Written in response to Charli Mills September 16, 2021, prompt at Carrot Ranch Literary: In 99 words (no more, no less), write a story about a Big Black Horse. It can be a horse, a metaphor or an interpretation of KT Tunstall’s “Big Black Horse and a Cherry Tree.” Go where the prompt leads!

Something Old, Something New

Becca asked Tessa, “Is there any chance you still have your sparkly white prom dress from high school?”

“It’s probably in a closet at my parents. Why?”

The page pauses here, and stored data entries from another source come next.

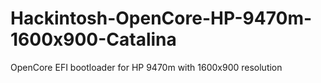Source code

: # Hackintosh-OpenCore-HP-9470m-1600x900-Catalina
OpenCore EFI bootloader for HP 9470m with 1600x900 resolution
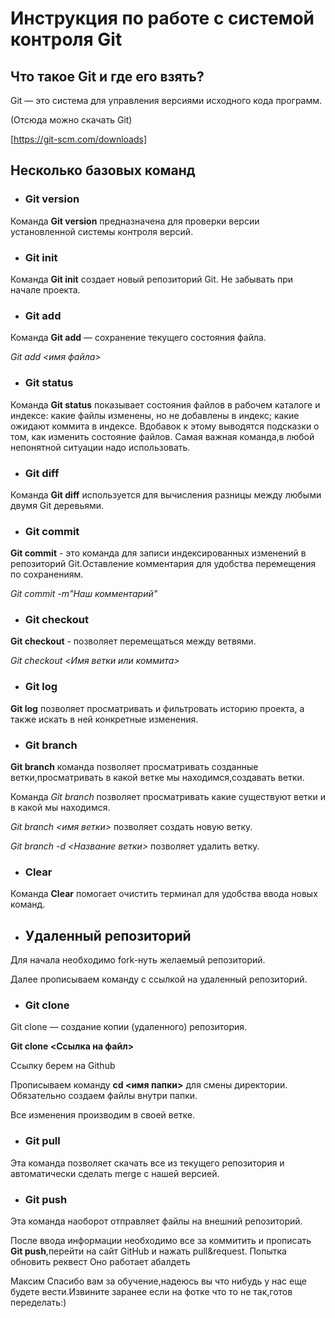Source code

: # Инструкция по работе с системой контроля Git

## Что такое Git и где его взять?

Git — это система для управления версиями исходного кода программ.

(Отсюда можно скачать Git)

[https://git-scm.com/downloads]

## Несколько базовых команд

* ### **Git version**

Команда **Git version** предназначена для проверки версии установленной системы контроля версий.

* ### **Git init**
Команда **Git init** создает новый репозиторий Git.
Не забывать при начале проекта.

* ### **Git add**

Команда **Git add** — сохранение текущего состояния файла.

*Git add <имя файла>*
* ### **Git status**
Команда **Git status** показывает состояния файлов в рабочем каталоге и индексе: какие файлы изменены, но не добавлены в индекс; какие ожидают коммита в индексе. Вдобавок к этому выводятся подсказки о том, как изменить состояние файлов.
Самая важная команда,в любой непонятной ситуации надо использовать.


* ### **Git diff**
Команда **Git diff** используется для вычисления разницы между любыми двумя Git деревьями.

* ### **Git commit**

**Git commit** - это команда для записи индексированных изменений в репозиторий Git.Оставление комментария для удобства перемещения по сохранениям.

*Git commit -m"Наш комментарий"*
* ### **Git checkout**
 **Git checkout** - позволяет перемещаться между ветвями.

*Git checkout <Имя ветки или коммита>*
 * ### **Git log**
 **Git log** позволяет просматривать и фильтровать историю проекта, а также искать в ней конкретные изменения.

 * ###  **Git branch**
 **Git branch** команда позволяет просматривать созданные ветки,просматривать  в какой ветке мы находимся,создавать ветки.
 
 Команда *Git branch* позволяет просматривать какие существуют ветки и в какой мы находимся.

*Git branch <имя ветки>* позволяет создать новую ветку.

*Git branch -d <Название ветки>* позволяет удалить ветку.

* ### **Clear**
Команда **Clear** помогает очистить терминал для удобства ввода новых команд.

* ## **Удаленный репозиторий**

Для начала необходимо fork-нуть желаемый репозиторий.

Далее прописываем команду с ссылкой на удаленный репозиторий.

* ### **Git clone**
Git clone — создание копии (удаленного) репозитория. 

**Git clone <Ссылка на файл>**

Ссылку берем на Github

Прописываем команду **cd <имя папки>**  для смены директории.
Обязательно создаем файлы внутри папки.

Все изменения производим в своей ветке.

* ### **Git pull**

Эта команда позволяет скачать все из текущего репозитория и автоматически
сделать merge с нашей версией.

* ### **Git push**
Эта команда наоборот отправляет файлы на внешний репозиторий.

После ввода информации необходимо все за коммитить и прописать **Git push**,перейти на сайт GitHub  и нажать pull&request.
Попытка обновить реквест
Оно работает абалдеть

Максим Спасибо вам за обучение,надеюсь вы что нибудь у нас еще будете вести.Извините заранее если на фотке что то не так,готов переделать:)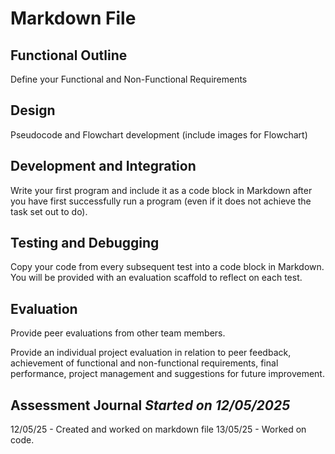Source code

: # Markdown File
## Functional Outline
Define your Functional and Non-Functional Requirements
## Design
 Pseudocode and Flowchart development (include images for Flowchart)
## Development and Integration
Write your first program and include it as a code block in Markdown after you have first successfully run a program (even if it does not achieve the task set out to do). 
## Testing and Debugging
Copy your code from every subsequent test into a code block in Markdown. You will be provided with an evaluation scaffold to reflect on each test. 
## Evaluation
Provide peer evaluations from other team members.

Provide an individual project evaluation in relation to peer feedback, achievement of functional and non-functional requirements, final performance, project management and suggestions for future improvement.
## Assessment Journal *Started on 12/05/2025*
12/05/25 - Created and worked on markdown file
13/05/25 - Worked on code.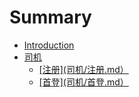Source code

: # Summary

* [Introduction](README.md)
* [司机](司机/README.md)
    * [\[注册\]\(司机\/注册.md）](司机/注册司机注册md）.md)
    * [\[首登\]\(司机\/首登.md）](司机/首登司机首登md）.md)

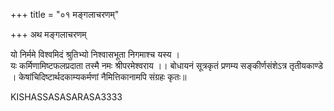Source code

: +++
title = "०१ मङ्गलाचरणम्"

+++
अथ मङ्गलाचरणम्

यो निर्ममे विश्वमिदं श्रुतिभ्यो निश्वासभूता निगमाश्च यस्य ।   
यः कर्मिणामिष्टफलप्रदाता तस्मै नमः श्रीपरमेश्वराय ।। बोधायनं सूत्रकृतं प्रणम्य सङ्कीर्णसंशेऽत्र तृतीयकाण्डे । केषांचिदिष्टार्थदकाम्यकर्मणां नैमित्तिकानामपि संग्रहः कृतः॥

KISHASSASASARASA3333
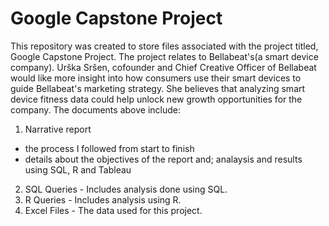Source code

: # Google Capstone Project
This repository was created to store files associated with the project titled, Google Capstone Project. 
The project relates to Bellabeat's(a smart device company). Urška Sršen, cofounder and Chief Creative Officer of Bellabeat would like more insight into how consumers use their smart devices to guide Bellabeat's marketing strategy. She believes that analyzing smart device fitness data could help unlock new growth opportunities for the company. 
The documents above include:
1. Narrative report 
- the process I followed from start to finish
- details about the objectives of the report and; analaysis and results using SQL, R and Tableau
2. SQL Queries - Includes analysis done using SQL. 
3. R Queries - Includes analysis using R. 
4. Excel Files - The data used for this project. 
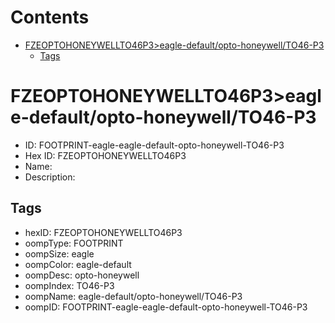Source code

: 



Contents
========

* [FZEOPTOHONEYWELLTO46P3>eagle-default/opto-honeywell/TO46-P3](#fzeoptohoneywellto46p3eagle-defaultopto-honeywellto46-p3)
	* [Tags](#tags)

# FZEOPTOHONEYWELLTO46P3>eagle-default/opto-honeywell/TO46-P3

- ID: FOOTPRINT-eagle-eagle-default-opto-honeywell-TO46-P3
- Hex ID: FZEOPTOHONEYWELLTO46P3
- Name: 
- Description: 

## Tags

- hexID: FZEOPTOHONEYWELLTO46P3
- oompType: FOOTPRINT
- oompSize: eagle
- oompColor: eagle-default
- oompDesc: opto-honeywell
- oompIndex: TO46-P3
- oompName: eagle-default/opto-honeywell/TO46-P3
- oompID: FOOTPRINT-eagle-eagle-default-opto-honeywell-TO46-P3
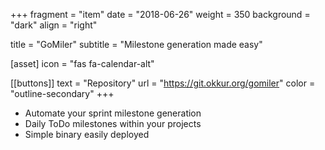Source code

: +++
fragment = "item"
date = "2018-06-26"
weight = 350
background = "dark"
align = "right"

title = "GoMiler"
subtitle = "Milestone generation made easy"

[asset]
  icon = "fas fa-calendar-alt"

[[buttons]]
  text = "Repository"
  url = "https://git.okkur.org/gomiler"
  color = "outline-secondary"
+++

* Automate your sprint milestone generation
* Daily ToDo milestones within your projects
* Simple binary easily deployed
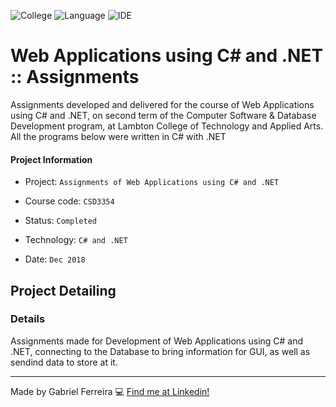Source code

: ![College](https://img.shields.io/badge/Lambton%20College)
![Language](https://img.shields.io/badge/Language-C%23_and_.NET-blueviolet)
![IDE](https://img.shields.io/badge/IDE-Visual_Studio-blueviolet)


# Web Applications using C# and .NET :: Assignments
Assignments developed and delivered for the course of Web Applications using C# and .NET, on second term of the Computer Software & Database Development program, at Lambton College of Technology and Applied Arts. All the programs below were written in C# with .NET

#### Project Information
- Project: ``Assignments of Web Applications using C# and .NET``
&nbsp;

- Course code: ``CSD3354``
&nbsp;

- Status: ``Completed``
&nbsp;

- Technology: ``C# and .NET``
&nbsp;

- Date: ``Dec 2018``
&nbsp;

## Project Detailing
### Details
Assignments made for Development of Web Applications using C# and .NET, connecting to the Database to bring information for GUI, as well as sendind data to store at it. 

--- 
Made by Gabriel Ferreira :computer: [Find me at Linkedin!](https://www.linkedin.com/in/gabriel-f-sousa/)
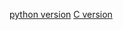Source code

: [python version](https://github.com/devbis/st7789py_mpy/)
[C version](https://github.com/devbis/st7789_mpy)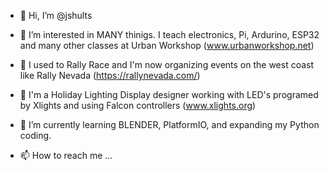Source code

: - 👋 Hi, I’m @jshults
- 👀 I’m interested in MANY thinigs. I teach electronics, Pi, Ardurino, ESP32 and many other classes at Urban Workshop (www.urbanworkshop.net)

- 💞️      I used to Rally Race and I'm now organizing events on the west coast like Rally Nevada (https://rallynevada.com/)
- 💞️      I'm a Holiday Lighting Display designer working with LED's programed by Xlights and using Falcon controllers (www.xlights.org)

- 🌱 I’m currently learning BLENDER, PlatformIO, and expanding my Python coding. 

- 📫 How to reach me ...

<!---
jshults/jshults is a ✨ special ✨ repository because its `README.md` (this file) appears on your GitHub profile.
You can click the Preview link to take a look at your changes.
--->
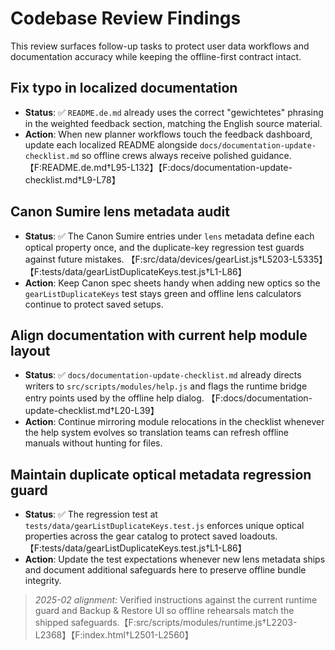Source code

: # Codebase Review Findings

This review surfaces follow-up tasks to protect user data workflows and documentation accuracy while keeping the offline-first contract intact.

## Fix typo in localized documentation
- **Status**: ✅ `README.de.md` already uses the correct "gewichtetes" phrasing in the weighted feedback section, matching the English source material.
- **Action**: When new planner workflows touch the feedback dashboard, update each localized README alongside `docs/documentation-update-checklist.md` so offline crews always receive polished guidance. 【F:README.de.md†L95-L132】【F:docs/documentation-update-checklist.md†L9-L78】

## Canon Sumire lens metadata audit
- **Status**: ✅ The Canon Sumire entries under `lens` metadata define each optical property once, and the duplicate-key regression test guards against future mistakes. 【F:src/data/devices/gearList.js†L5203-L5335】【F:tests/data/gearListDuplicateKeys.test.js†L1-L86】
- **Action**: Keep Canon spec sheets handy when adding new optics so the `gearListDuplicateKeys` test stays green and offline lens calculators continue to protect saved setups.

## Align documentation with current help module layout
- **Status**: ✅ `docs/documentation-update-checklist.md` already directs writers to `src/scripts/modules/help.js` and flags the runtime bridge entry points used by the offline help dialog. 【F:docs/documentation-update-checklist.md†L20-L39】
- **Action**: Continue mirroring module relocations in the checklist whenever the help system evolves so translation teams can refresh offline manuals without hunting for files.

## Maintain duplicate optical metadata regression guard
- **Status**: ✅ The regression test at `tests/data/gearListDuplicateKeys.test.js` enforces unique optical properties across the gear catalog to protect saved loadouts. 【F:tests/data/gearListDuplicateKeys.test.js†L1-L86】
- **Action**: Update the test expectations whenever new lens metadata ships and document additional safeguards here to preserve offline bundle integrity.


> _2025-02 alignment:_ Verified instructions against the current runtime guard and Backup & Restore UI so offline rehearsals match the shipped safeguards.【F:src/scripts/modules/runtime.js†L2203-L2368】【F:index.html†L2501-L2560】
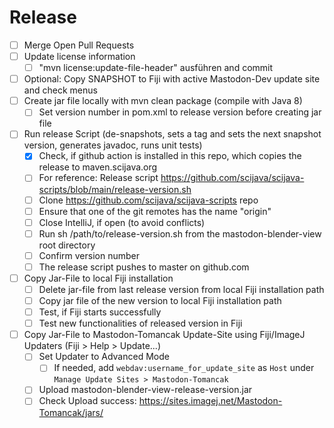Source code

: # Release

* [ ] Merge Open Pull Requests
* [ ] Update license information
    * [ ] "mvn license:update-file-header" ausführen and commit
* [ ] Optional: Copy SNAPSHOT to Fiji with active Mastodon-Dev update site and check menus
* [ ] Create jar file locally with mvn clean package (compile with Java 8)
    * [ ] Set version number in pom.xml to release version before creating jar file
* [ ] Run release Script (de-snapshots, sets a tag and sets the next snapshot version, generates javadoc, runs unit
  tests)
    * [x] Check, if github action is installed in this repo, which copies the release to maven.scijava.org
    * [ ] For reference: Release script https://github.com/scijava/scijava-scripts/blob/main/release-version.sh
    * [ ] Clone https://github.com/scijava/scijava-scripts repo
    * [ ] Ensure that one of the git remotes has the name "origin"
    * [ ] Close IntelliJ, if open (to avoid conflicts)
    * [ ] Run sh /path/to/release-version.sh from the mastodon-blender-view root directory
    * [ ] Confirm version number
    * [ ] The release script pushes to master on github.com
* [ ] Copy Jar-File to local Fiji installation
    * [ ] Delete jar-file from last release version from local Fiji installation path
    * [ ] Copy jar file of the new version to local Fiji installation path
    * [ ] Test, if Fiji starts successfully
    * [ ] Test new functionalities of released version in Fiji
* [ ] Copy Jar-File to Mastodon-Tomancak Update-Site using Fiji/ImageJ Updaters (Fiji > Help > Update...)
    * [ ] Set Updater to Advanced Mode
        * [ ] If needed, add `webdav:username_for_update_site` as `Host` under `Manage Update Sites > Mastodon-Tomancak`
    * [ ] Upload mastodon-blender-view-release-version.jar
    * [ ] Check Upload success: https://sites.imagej.net/Mastodon-Tomancak/jars/
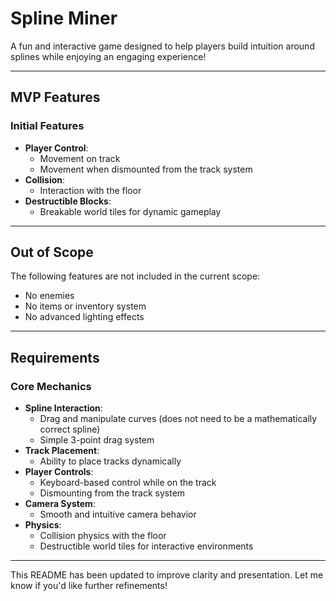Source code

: # Spline Miner
A fun and interactive game designed to help players build intuition around splines while enjoying an engaging experience!

---

## MVP Features
### Initial Features
- **Player Control**:
  - Movement on track
  - Movement when dismounted from the track system
- **Collision**:
  - Interaction with the floor
- **Destructible Blocks**:
  - Breakable world tiles for dynamic gameplay

---

## Out of Scope
The following features are not included in the current scope:
- No enemies
- No items or inventory system
- No advanced lighting effects

---

## Requirements
### Core Mechanics
- **Spline Interaction**:
  - Drag and manipulate curves (does not need to be a mathematically correct spline)
  - Simple 3-point drag system
- **Track Placement**:
  - Ability to place tracks dynamically
- **Player Controls**:
  - Keyboard-based control while on the track
  - Dismounting from the track system
- **Camera System**:
  - Smooth and intuitive camera behavior
- **Physics**:
  - Collision physics with the floor
  - Destructible world tiles for interactive environments

---

This README has been updated to improve clarity and presentation. Let me know if you'd like further refinements!
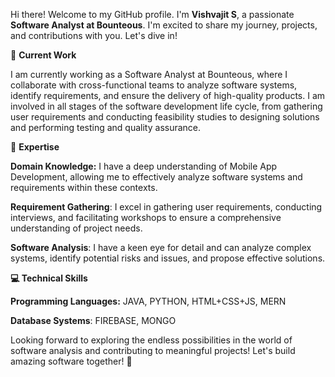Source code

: Hi there! Welcome to my GitHub profile. I'm **Vishvajit S**, a passionate **Software Analyst at Bounteous**. I'm excited to share my journey, projects, and contributions with you. Let's dive in!

🔭 **Current Work**

I am currently working as a Software Analyst at Bounteous, where I collaborate with cross-functional teams to analyze software systems, identify requirements, and ensure the delivery of high-quality products.
I am involved in all stages of the software development life cycle, from gathering user requirements and conducting feasibility studies to designing solutions and performing testing and quality assurance.

🌱 **Expertise**

**Domain Knowledge:** I have a deep understanding of Mobile App Development, allowing me to effectively analyze software systems and requirements within these contexts.

**Requirement Gathering**: I excel in gathering user requirements, conducting interviews, and facilitating workshops to ensure a comprehensive understanding of project needs.

**Software Analysis**: I have a keen eye for detail and can analyze complex systems, identify potential risks and issues, and propose effective solutions.

**💻 Technical Skills**

**Programming Languages:** JAVA, PYTHON, HTML+CSS+JS, MERN

**Database Systems**: FIREBASE, MONGO

Looking forward to exploring the endless possibilities in the world of software analysis and contributing to meaningful projects! Let's build amazing software together! 🚀
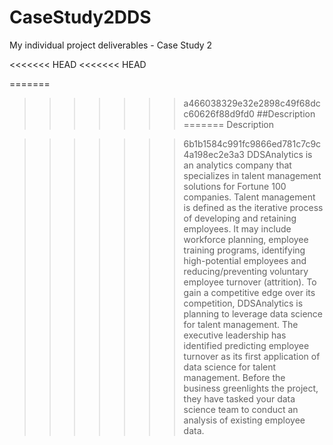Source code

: # CaseStudy2DDS
My individual project deliverables - Case Study 2

<<<<<<< HEAD
<<<<<<< HEAD

=======
>>>>>>> a466038329e32e2898c49f68dcc60626f88d9fd0
##Description
=======
Description

>>>>>>> 6b1b1584c991fc9866ed781c7c9c4a198ec2e3a3
DDSAnalytics is an analytics company that specializes in talent management solutions for Fortune 100 companies. Talent management is defined as the iterative process of developing and retaining employees. It may include workforce planning, employee training programs, identifying high-potential employees and reducing/preventing voluntary employee turnover (attrition). To gain a competitive edge over its competition, DDSAnalytics is planning to leverage data science for talent management. The executive leadership has identified predicting employee turnover as its first application of data science for talent management. Before the business greenlights the project, they have tasked your data science team to conduct an analysis of existing employee data. 
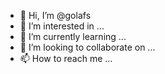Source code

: - 👋 Hi, I’m @golafs
- 👀 I’m interested in ...
- 🌱 I’m currently learning ...
- 💞️ I’m looking to collaborate on ...
- 📫 How to reach me ...

<!---
golafs/golafs is a ✨ special ✨ repository because its `README.md` (this file) appears on your GitHub profile.
You can click the Preview link to take a look at your changes.
--->

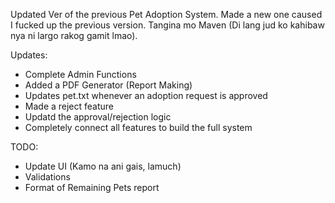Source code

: Updated Ver of the previous Pet Adoption System. Made a new one caused I fucked up the previous version. 
Tangina mo Maven (Di lang jud ko kahibaw nya ni largo rakog gamit lmao).

Updates: 
  - Complete Admin Functions
  - Added a PDF Generator (Report Making)
  - Updates pet.txt whenever an adoption request is approved
  - Made a reject feature
  - Updatd the approval/rejection logic 
  - Completely connect all features to build the full system

TODO: 
  - Update UI (Kamo na ani gais, lamuch)
  - Validations
  - Format of Remaining Pets report
  

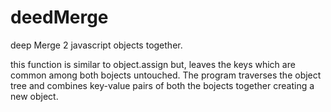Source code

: # deedMerge
deep Merge 2 javascript objects together.

this function is similar to object.assign but, leaves the keys which are common among both bojects untouched.
The program traverses the object tree and combines key-value pairs of both the bojects together creating a new object.
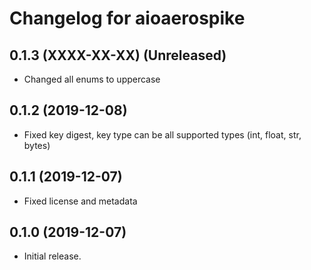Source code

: # Changelog for aioaerospike

## 0.1.3 (XXXX-XX-XX) (Unreleased)
- Changed all enums to uppercase

## 0.1.2 (2019-12-08)
- Fixed key digest, key type can be all supported types (int, float, str, bytes)

## 0.1.1 (2019-12-07)
- Fixed license and metadata

## 0.1.0 (2019-12-07)

- Initial release.
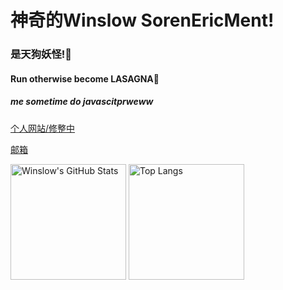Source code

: # 神奇的Winslow SorenEricMent!
### 是天狗妖怪!👺
#### Run otherwise become LASAGNA👹
##### me sometime do javascitprweww
[个人网站/修整中](https://www.winsloweric.com)


[邮箱](mailto://i@winslow.cloud)

<img src="https://github-readme-stats-one-bice.vercel.app/api?username=SorenEricMent&count_private=true&theme=calm&show_icons=true&include_all_commits=true&role=OWNER,ORGANIZATION_MEMBER,COLLABORATOR" alt="Winslow's GitHub Stats" height="185px" /> <img src="https://github-readme-stats-one-bice.vercel.app/api/top-langs/?username=SorenEricMent&layout=compact&langs_count=8&theme=calm&role=OWNER,ORGANIZATION_MEMBER" alt="Top Langs" height="185px" />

“Michael frequently mentions how you looked in that dress, and he’s carried the picture all these years.”

“Really? You must realize there’s no way it’ll fit.”

“But I’ll bet we could use the skirt fabric layers to make a new bodice, even with sleeves if you want, and add a different skirt. Michael would be thrilled.”

“Won’t it be too formal?”

“Not if I design it right,” she said, sketching her visualization.

Written in response to Charli Mills September 2, 2021, prompt at Carrot Ranch Literary: In 99 words (no more, no less), write a story to the theme, “not everyone fits a prom dress.” You can take inspiration from Ellis Delaney’s song, the photo, or any spark of imagination. Who doesn’t fit and why? What is the tone? You can set the genre. Go where the prompt leads!

Note: Becca is Michael’s sister.

Family Shenanigans

Who said a forty-something shouldn’t feel like an excited young bride? The ladies in Tessa’s family invited her friends for a personal wedding shower. Michael’s and her sister oohed and aahed as she opened each special gift, but they held one box in reserve to be the last presented. Finally, the most elaborate paper and bow lay on the floor. Tessa held up a life-size felted pink piglet with curly tail and sparkly silver wings for all to see. She didn’t understand the present.

The sisters exclaimed, “Michael swore he wouldn’t get married till pigs could fly!”

Everyone laughed. 

Written in response to Charli Mills August 26, 2021, prompt at Carrot Ranch Literary: In 99 words (no more, no less), write a story about a flight of pigs. It can be farm or fantasy-related. The idea can be a tale, poem or memory. You can use the phrase as an expression. Go where the prompt leads!